Pourtant, les entreprises disposent aujourd'hui de données précieuses pour prédire le risque d'attrition. Le web communautaire et le digital ont grandement facilité la collecte d'informations concernant les usages et les parcours clients, notamment les données historiques, les interactions sur les réseaux sociaux, les applications digitales ou les historiques de recherches. Couplées aux données concurrentielles, ces informations sur les comportements des clients en ligne peuvent être utilisées pour élaborer un modèle de prédiction, et agir davantage en amont.
Définir les profils de clients "fragiles"
Certaines entreprises proposent systématiquement à leurs clients de souscrire à leurs services via un système d'enregistrement, tel qu'un abonnement, un programme de fidélité ou encore un parrainage. La détection de l'attrition est alors simplifiée: on parle de churn quand un client annule son abonnement, et la base de données clients permet ainsi d'identifier le "churner".

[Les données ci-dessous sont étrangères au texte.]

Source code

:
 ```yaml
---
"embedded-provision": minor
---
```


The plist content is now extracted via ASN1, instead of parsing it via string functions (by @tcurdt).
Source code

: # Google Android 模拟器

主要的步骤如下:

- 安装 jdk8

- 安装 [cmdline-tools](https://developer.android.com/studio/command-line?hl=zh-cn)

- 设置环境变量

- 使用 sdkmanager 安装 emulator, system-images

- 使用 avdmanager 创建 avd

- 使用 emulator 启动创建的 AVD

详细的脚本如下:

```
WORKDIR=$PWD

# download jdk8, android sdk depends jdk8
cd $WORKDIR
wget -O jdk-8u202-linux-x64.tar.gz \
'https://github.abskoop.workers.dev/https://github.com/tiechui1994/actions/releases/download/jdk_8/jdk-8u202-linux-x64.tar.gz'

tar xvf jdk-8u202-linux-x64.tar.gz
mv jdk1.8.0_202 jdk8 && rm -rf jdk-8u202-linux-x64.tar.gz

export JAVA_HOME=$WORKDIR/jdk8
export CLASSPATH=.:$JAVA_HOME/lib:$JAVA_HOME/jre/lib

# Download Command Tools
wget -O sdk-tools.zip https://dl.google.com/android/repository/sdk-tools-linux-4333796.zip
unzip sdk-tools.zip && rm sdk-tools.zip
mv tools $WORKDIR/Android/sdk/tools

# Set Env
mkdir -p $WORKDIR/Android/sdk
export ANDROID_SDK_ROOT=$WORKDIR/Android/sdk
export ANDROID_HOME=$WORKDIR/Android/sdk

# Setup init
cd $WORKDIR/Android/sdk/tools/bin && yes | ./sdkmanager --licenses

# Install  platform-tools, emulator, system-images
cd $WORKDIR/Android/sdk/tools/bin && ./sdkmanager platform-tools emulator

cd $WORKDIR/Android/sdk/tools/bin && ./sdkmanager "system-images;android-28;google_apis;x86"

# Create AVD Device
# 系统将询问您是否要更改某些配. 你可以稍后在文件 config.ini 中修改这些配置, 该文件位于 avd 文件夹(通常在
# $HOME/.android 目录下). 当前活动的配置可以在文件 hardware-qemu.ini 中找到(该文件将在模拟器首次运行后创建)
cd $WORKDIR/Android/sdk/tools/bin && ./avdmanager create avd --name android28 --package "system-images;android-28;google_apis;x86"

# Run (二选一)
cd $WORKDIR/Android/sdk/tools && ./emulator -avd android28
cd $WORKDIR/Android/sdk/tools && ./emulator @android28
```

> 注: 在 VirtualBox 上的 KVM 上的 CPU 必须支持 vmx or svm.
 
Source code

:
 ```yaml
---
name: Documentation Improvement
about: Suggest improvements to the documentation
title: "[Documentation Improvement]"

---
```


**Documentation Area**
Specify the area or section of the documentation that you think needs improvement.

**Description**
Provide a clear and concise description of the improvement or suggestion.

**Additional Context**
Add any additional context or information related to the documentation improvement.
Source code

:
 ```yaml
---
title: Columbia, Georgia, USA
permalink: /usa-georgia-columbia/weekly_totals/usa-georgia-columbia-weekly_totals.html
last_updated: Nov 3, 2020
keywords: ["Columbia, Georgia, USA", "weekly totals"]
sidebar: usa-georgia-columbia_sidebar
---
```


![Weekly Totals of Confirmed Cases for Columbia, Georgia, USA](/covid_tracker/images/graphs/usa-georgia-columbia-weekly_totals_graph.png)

Dans le cas d'une entreprise ne pratiquant pas l'abonnement, cela se révèle plus délicat. En effet, l'objectif d'un modèle de prédiction sera de déterminer le moment exact où un client décide de ne plus avoir recours aux services d'une entreprise. Cela implique de surveiller le comportement du client afin de définir des profils types, de détecter les causes possibles du churn, et de l'éviter.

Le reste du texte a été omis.